Bunn then explained the context of the claim — originating historically from the now abolished Sulu Sultanate and not from the Republic of the Philippines — as being weak, not credible or non-existent.
Historically speaking the Sulu Sultanate bordered the western peninsula of Mindanao and also covered the area on the north-eastern side of Borneo, now Sabah.
Successive presidents since the era of Diosdado Macapagal in the 1960s have pressed the Sultanate’s case, but failed to follow through including an attempt by the late president Ferdinand Marcos to train and equip a secret Muslim militia to take Sabah by force in 1967.
In February 2013, about 200 armed Sulu men led by self-appointed Sultan Jamalul Kiram III launched an armed assault when some 200 armed men laid siege to Lahad Datu, Sabah, leading to firefights with Malaysia’s security forces, and killing some 100 people.
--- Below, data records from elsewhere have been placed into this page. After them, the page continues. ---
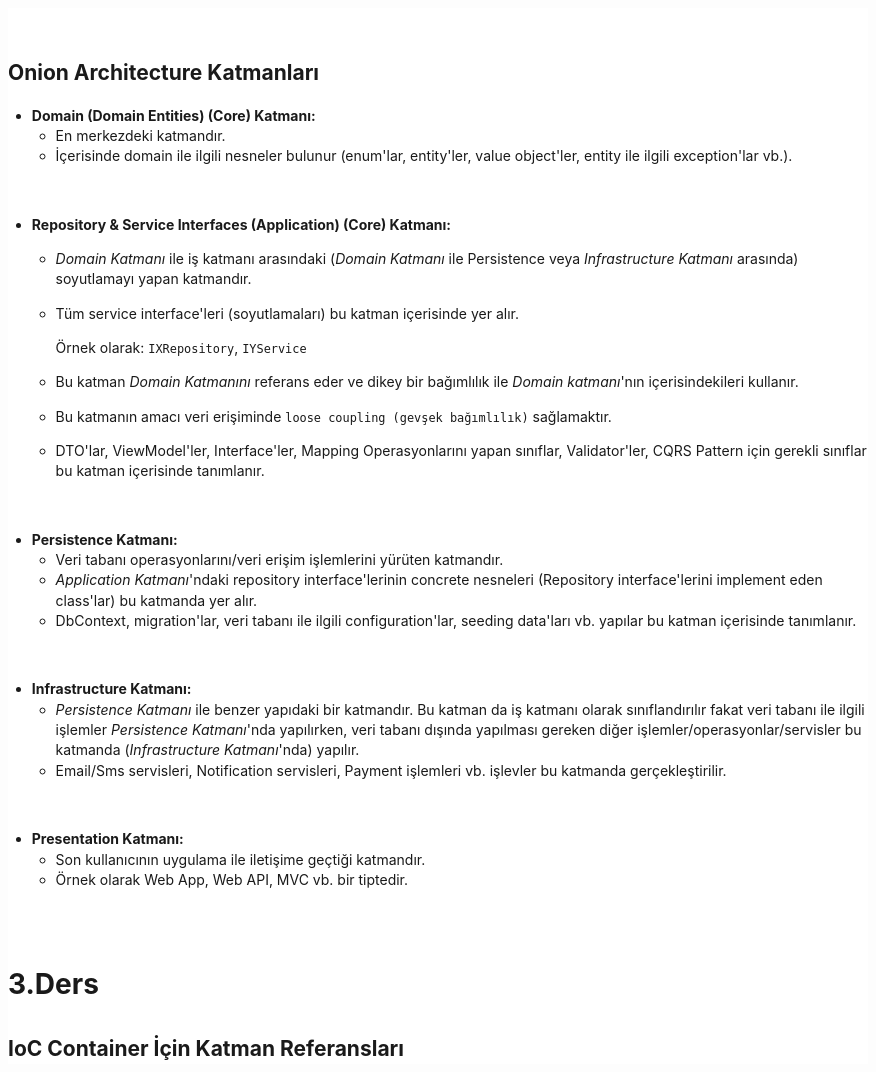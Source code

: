 <br>

## Onion Architecture Katmanları

- **Domain (Domain Entities) (Core) Katmanı:** 
  - En merkezdeki katmandır.
  - İçerisinde domain ile ilgili nesneler bulunur (enum'lar, entity'ler, value object'ler, entity ile ilgili exception'lar vb.).

<br>

- **Repository & Service Interfaces (Application) (Core) Katmanı:**
  - *Domain Katmanı* ile iş katmanı arasındaki (*Domain Katmanı* ile Persistence veya *Infrastructure Katmanı* arasında) soyutlamayı yapan katmandır.
  - Tüm service interface'leri (soyutlamaları) bu katman içerisinde yer alır. 
   
    Örnek olarak: `IXRepository`, `IYService` 
  - Bu katman *Domain Katmanını* referans eder ve dikey bir bağımlılık ile *Domain katmanı*'nın içerisindekileri kullanır.
  - Bu katmanın amacı veri erişiminde `loose coupling (gevşek bağımlılık)` sağlamaktır.
  - DTO'lar, ViewModel'ler, Interface'ler, Mapping Operasyonlarını yapan sınıflar, Validator'ler, CQRS Pattern için gerekli sınıflar bu katman içerisinde tanımlanır.

<br>

- **Persistence Katmanı:**
  - Veri tabanı operasyonlarını/veri erişim işlemlerini yürüten katmandır.
  - *Application Katmanı*'ndaki repository interface'lerinin concrete nesneleri (Repository interface'lerini implement eden class'lar) bu katmanda yer alır.
  - DbContext, migration'lar, veri tabanı ile ilgili configuration'lar, seeding data'ları vb. yapılar bu katman içerisinde tanımlanır.

<br>

- **Infrastructure Katmanı:**
  - *Persistence Katmanı* ile benzer yapıdaki bir katmandır. Bu katman da iş katmanı olarak sınıflandırılır fakat veri tabanı ile ilgili işlemler *Persistence Katmanı*'nda yapılırken, veri tabanı dışında yapılması gereken diğer işlemler/operasyonlar/servisler bu katmanda (*Infrastructure Katmanı*'nda) yapılır.  
  - Email/Sms servisleri, Notification servisleri, Payment işlemleri vb. işlevler bu katmanda gerçekleştirilir.

<br>

- **Presentation Katmanı:**
  - Son kullanıcının uygulama ile iletişime geçtiği katmandır.
  - Örnek olarak Web App, Web API, MVC vb. bir tiptedir.


<br>

# 3.Ders

## IoC Container İçin Katman Referansları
Bunn reiterated that a referendum was also held by the Cobbold Commission in 1962 on the formation of the Federation of Malaysia, with the people of Sabah and Sarawak collectively agreeing to be part of the federation.
For Malacañang, acceptance of Sabah as part of Malaysia was conditional upon a United Nations-approved referendum determining the wishes of the Sabah people.
“Although the referendum was carried out, the Philippines refused to accept the outcome and so until today, we have this problem,” he said.